It started out as a commonsense business decision.
Gene Murphy, former parish business manager for Sacred Heart Church in Prescott, had decades of retail experience, having run Ben Franklin Craft, which required expertise in budgeting, hiring and how to run a viable operation. When he retired from retail and was offered the Sacred Heart position, he came with a full heart and the intention of being a good steward of the church resources. “People give money in good faith that we’re going to be using it to spread the gospel and help the poor.”
The buildings that comprise the Sacred Heart campus, including the church and the school, were close to fifty years old when Gene came onboard, and he noticed that not only was it cold in the winter, sitting next to one of the single-pane windows, but the utility bills were very high. He did some research and found that replacing the windows would make good business sense. The annual utility bills at the time cost $90,000. The cost of replacing all the windows in the school was $30,000, and doing it immediately saved Sacred Heart$5,000 on those bills, plus the building became more comfortable year-round.
Gene realized he could go further. Next he put in ceiling insulation, dimmable LED lighting and low-flow toilets. The initiative to ‘go green’ began with Gene as the business manager, but as each part demonstrated savings, the church leadership got on board. Now it was time to go big.
Sacred Heart is part of the Diocese of Phoenix, one of two in Arizona. The diocese is funded by and has umbrella control over its churches, so it has a definite say in how operations are run. Gene became friends with the man in charge of all the properties overseen by the diocese, and they started a collaboration. Gene went down to present to the diocesan council on what he was proposing for Sacred Heart. Based on the success of the initiatives already in place in Prescott, the council was supportive. In partnership with Sun Valley Solar, a solar-energy system was installed on the Sacred Heart campus, on the school roof and over the main parking lot.

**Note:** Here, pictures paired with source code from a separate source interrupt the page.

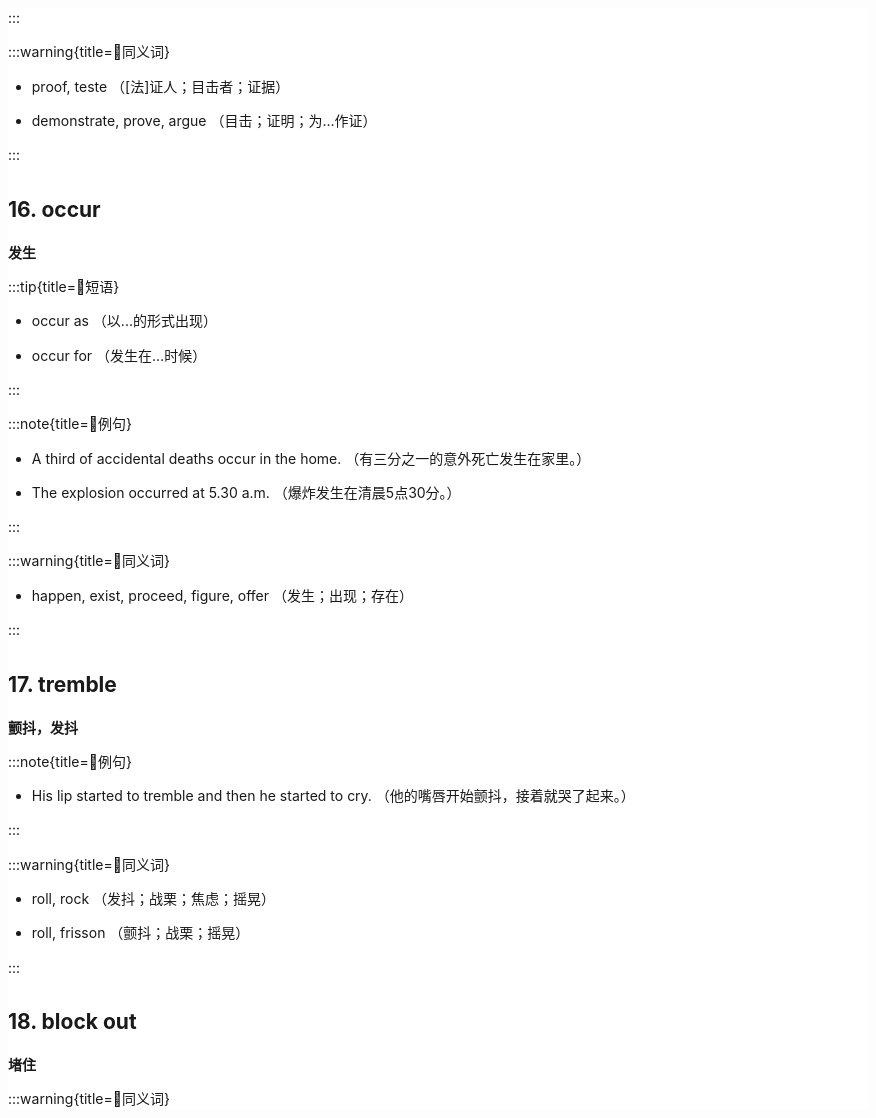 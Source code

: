 :::

:::warning{title=🤔同义词}

- proof, teste （[法]证人；目击者；证据）

- demonstrate, prove, argue （目击；证明；为…作证）

:::


## 16. occur

**发生**

:::tip{title=🤩短语}

- occur as （以...的形式出现）

- occur for （发生在…时候）

:::

:::note{title=🎤例句}

- A third of accidental deaths occur in the home. （有三分之一的意外死亡发生在家里。）

- The explosion occurred at 5.30 a.m. （爆炸发生在清晨5点30分。）

:::

:::warning{title=🤔同义词}

- happen, exist, proceed, figure, offer （发生；出现；存在）

:::


## 17. tremble

**颤抖，发抖**

:::note{title=🎤例句}

- His lip started to tremble and then he started to cry. （他的嘴唇开始颤抖，接着就哭了起来。）

:::

:::warning{title=🤔同义词}

- roll, rock （发抖；战栗；焦虑；摇晃）

- roll, frisson （颤抖；战栗；摇晃）

:::


## 18. block out

**堵住**

:::warning{title=🤔同义词}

The overall cost of the Go Green initiative was $750k, but the church also took advantage of over $170k in rebates. He estimates the dollar savings in electricity, gas and water at over $1.5 million over a25-year investment. Additionally, over 860 tons of carbon dioxide have not gone into the environment since the project’s inception. When he saw the reduced carbon footprint in addition to the savings, Gene was super-excited. “I was so encouraged by the overall huge savings, then when I started to see the environmental impact, that’s when I really got into it and became an environmentalist.”
The partnership with Sun Valley Solar has proved fruitful beyond the Sacred Heart project. Other churches in the diocese have gone solar, and SVS has donated solar systems to other nonprofits, including three Prescott Area Habitat for Humanity homes.
In2014 Gene published a packet documenting the investment and results of the Go Green initiative. The following year Pope Francis issued an encyclical (a teaching document intended to instruct and encourage Roman Catholics to right action) calling on all followers of the faith to act as stewards of the environment. The synchronicity of these events caused quite a stir within the Catholic community. Gene was invited to share the results of the Sacred Heart green initiative with groups across the country, and many new projects were initiated after others saw the savings and environmental impact Sacred Heart had accomplished.
Gene moved to Washington state in 2019, but Sacred Heart continues to enjoy the benefits of his efforts. He insists that the initial changes were simply based on good business management, but that he became an avid defender of the environment when he saw the very real benefits of a smaller carbon footprint. “This is stewardship! This is utilizing funds received from parishioners to further the mission, to donate more to charities. Environmental impact is an incredible icing on the cake.”